After menopause, the bone structure is gradually degraded to make the brittle bones is osteoporosis. Ladies, remember, your resistance to hip fracture depends on your diet and your sport for 25 years! If physical activity after menopause can no longer denser bones, reduces the loss of bone tissue. So it is advisable to go see jumping around or jog. It is also good to make the soft gym to maintain bone strength to strength. To make the most of this stimulation, it is again necessary to take 4-5 dairy products daily. It should also go out every day to enjoy the sun and make the vitamin D essential for the absorption and calcium binding. Fresh coordinating sports such as Thai Chi or "balance workshops" have proven effective in reducing the risk of falls and fractures.

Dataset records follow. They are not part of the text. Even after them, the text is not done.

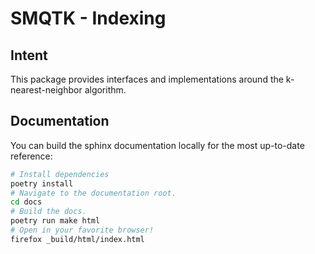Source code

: # SMQTK - Indexing

## Intent
This package provides interfaces and implementations around the
k-nearest-neighbor algorithm.

## Documentation
You can build the sphinx documentation locally for the most up-to-date
reference:
```bash
# Install dependencies
poetry install
# Navigate to the documentation root.
cd docs
# Build the docs.
poetry run make html
# Open in your favorite browser!
firefox _build/html/index.html
```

If the sporting activity is excessive, the micro-cracks caused by impacts on the bones fail to consolidate over the rest. Rather, these lesions worsen in the next workout. Finally the splits right through bone, it breaks without any violent trauma. It is the stress fracture. In a postmenopausal woman, it was demonstrated that 6 hours of sport load per week may be sufficient to break insidiously bones. Among younger adults, this type of injury is favored by dietary deficiencies and hormonal disorders. Lack of calcium, vitamin D and protein alters the rebuild bone victim of microcracks in the exercise. Insufficiency sex hormones reduces the stimulation microscopic chemical plants be responsible for the synthesis of bone tissue. Functional changes occur when the deep depletion of the body. That kind of burnout is most often diagnosed in women because it causes menstrual irregularities and a cessation of menses. The victim is found in a state of "early menopause". In humans this hormone suffering is more insidious but it exists and its effects on bone density are comparable. The sports overwork cocktail, dietary deficiencies and disappearance of rules typically found in young women anorexic. Faced with a stress fracture, the sports physician must remain vigilant. It should not simply treat a "bone". It has an obligation to support a whole person, he is responsible for seeking overtraining or behavioral disorders.